(Material for the task Opens)
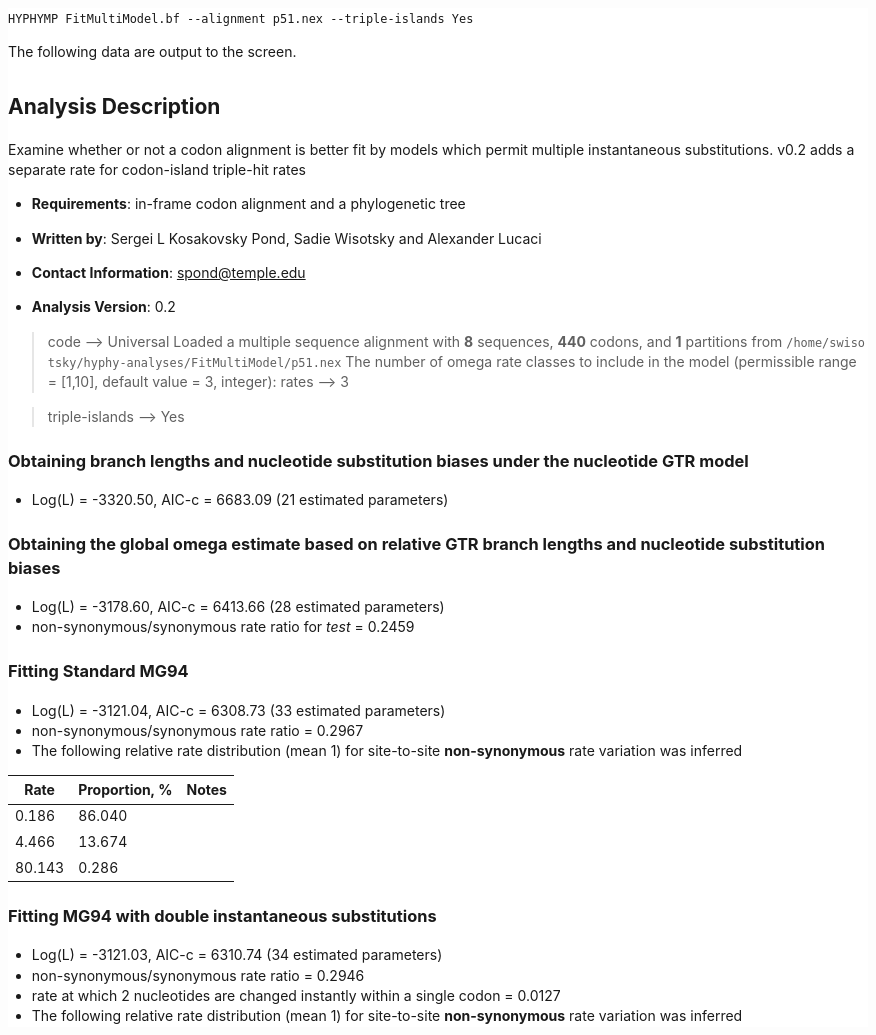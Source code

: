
 ```
HYPHYMP FitMultiModel.bf --alignment p51.nex --triple-islands Yes
```

The following data are output to the screen.

Analysis Description
--------------------
Examine whether or not a codon alignment is better fit by models which
permit multiple instantaneous substitutions. v0.2 adds a separate rate
for codon-island triple-hit rates

- __Requirements__: in-frame codon alignment and a phylogenetic tree

- __Written by__: Sergei L Kosakovsky Pond, Sadie Wisotsky and Alexander Lucaci

- __Contact Information__: spond@temple.edu

- __Analysis Version__: 0.2

>code –> Universal
>Loaded a multiple sequence alignment with **8** sequences, **440** codons, and **1** partitions from `/home/swisotsky/hyphy-analyses/FitMultiModel/p51.nex`
The number of omega rate classes to include in the model (permissible range = [1,10], default value = 3, integer): 
>rates –> 3

>triple-islands –> Yes


### Obtaining branch lengths and nucleotide substitution biases under the nucleotide GTR model
* Log(L) = -3320.50, AIC-c =  6683.09 (21 estimated parameters)

### Obtaining the global omega estimate based on relative GTR branch lengths and nucleotide substitution biases
* Log(L) = -3178.60, AIC-c =  6413.66 (28 estimated parameters)
* non-synonymous/synonymous rate ratio for *test* =   0.2459

### Fitting Standard MG94
* Log(L) = -3121.04, AIC-c =  6308.73 (33 estimated parameters)
* non-synonymous/synonymous rate ratio =   0.2967
* The following relative rate distribution (mean 1) for site-to-site **non-synonymous** rate variation was inferred

|               Rate                | Proportion, % |               Notes               |
|-----------------------------------|---------------|-----------------------------------|
|               0.186               |    86.040     |                                   |
|               4.466               |    13.674     |                                   |
|              80.143               |     0.286     |                                   |


### Fitting MG94 with double instantaneous substitutions
* Log(L) = -3121.03, AIC-c =  6310.74 (34 estimated parameters)
* non-synonymous/synonymous rate ratio =   0.2946
* rate at which 2 nucleotides are changed instantly within a single codon =   0.0127
* The following relative rate distribution (mean 1) for site-to-site **non-synonymous** rate variation was inferred
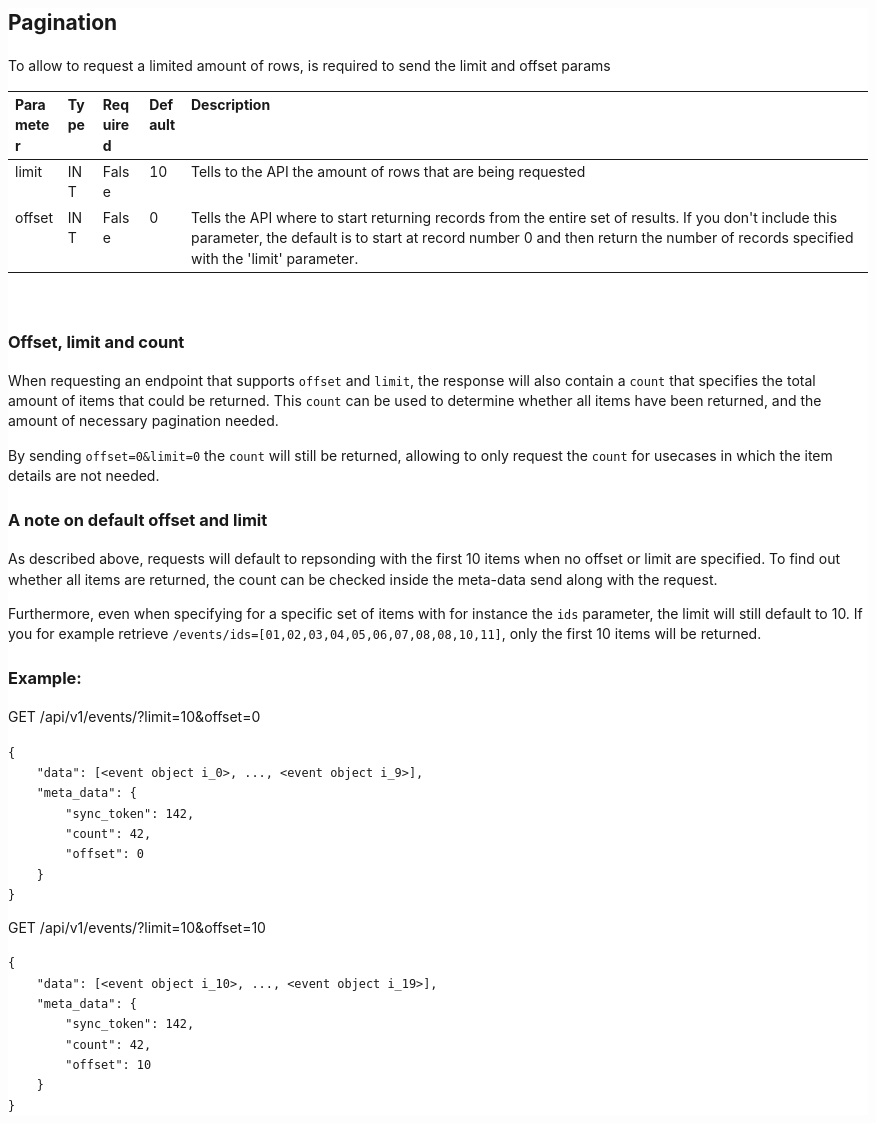 ## Pagination

To allow to request a limited amount of rows, is required to send the limit and offset params 

Parameter | Type | Required | Default |Description
:--- | :--- | :--- | :--- | :--- 
limit | INT | False | 10 | Tells to the API the amount of rows that are being requested
offset | INT | False | 0 | Tells the API where to start returning records from the entire set of results. If you don't include this parameter, the default is to start at record number 0 and then return the number of records specified with the 'limit' parameter.
<br/>

### Offset, limit and count

When requesting an endpoint that supports `offset` and `limit`, the response will also contain a `count` that specifies the total amount of items that could be returned. This `count` can be used to determine whether all items have been returned, and the amount of necessary pagination needed.

By sending `offset=0&limit=0` the `count` will still be returned, allowing to only request the `count` for usecases in which the item details are not needed.

### A note on default offset and limit

As described above, requests will default to repsonding with the first 10 items when no offset or limit are specified. To find out whether all items are returned, the count can be checked inside the meta-data send along with the request.

Furthermore, even when specifying for a specific set of items with for instance the `ids` parameter, the limit will still default to 10. If you for example retrieve `/events/ids=[01,02,03,04,05,06,07,08,08,10,11]`, only the first 10 items will be returned.

### Example:

GET /api/v1/events/?limit=10&offset=0

    {
        "data": [<event object i_0>, ..., <event object i_9>],
        "meta_data": {
            "sync_token": 142,
            "count": 42,
            "offset": 0
        }
    }

GET /api/v1/events/?limit=10&offset=10

    {
        "data": [<event object i_10>, ..., <event object i_19>],
        "meta_data": {
            "sync_token": 142,
            "count": 42,
            "offset": 10
        }
    }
(Material for the task Closes)
Repeat only the stretch of data above that runs from the line with "(21 estimated parameters)" to the line with "### Offset, limit and count". Keep both end lines; exclude pictures.

* Log(L) = -3320.50, AIC-c =  6683.09 (21 estimated parameters)

### Obtaining the global omega estimate based on relative GTR branch lengths and nucleotide substitution biases
* Log(L) = -3178.60, AIC-c =  6413.66 (28 estimated parameters)
* non-synonymous/synonymous rate ratio for *test* =   0.2459

### Fitting Standard MG94
* Log(L) = -3121.04, AIC-c =  6308.73 (33 estimated parameters)
* non-synonymous/synonymous rate ratio =   0.2967
* The following relative rate distribution (mean 1) for site-to-site **non-synonymous** rate variation was inferred

|               Rate                | Proportion, % |               Notes               |
|-----------------------------------|---------------|-----------------------------------|
|               0.186               |    86.040     |                                   |
|               4.466               |    13.674     |                                   |
|              80.143               |     0.286     |                                   |


### Fitting MG94 with double instantaneous substitutions
* Log(L) = -3121.03, AIC-c =  6310.74 (34 estimated parameters)
* non-synonymous/synonymous rate ratio =   0.2946
* rate at which 2 nucleotides are changed instantly within a single codon =   0.0127
* The following relative rate distribution (mean 1) for site-to-site **non-synonymous** rate variation was inferred
 ## Pagination

To allow to request a limited amount of rows, is required to send the limit and offset params 

Parameter | Type | Required | Default |Description
:--- | :--- | :--- | :--- | :--- 
limit | INT | False | 10 | Tells to the API the amount of rows that are being requested
offset | INT | False | 0 | Tells the API where to start returning records from the entire set of results. If you don't include this parameter, the default is to start at record number 0 and then return the number of records specified with the 'limit' parameter.
<br/>

### Offset, limit and count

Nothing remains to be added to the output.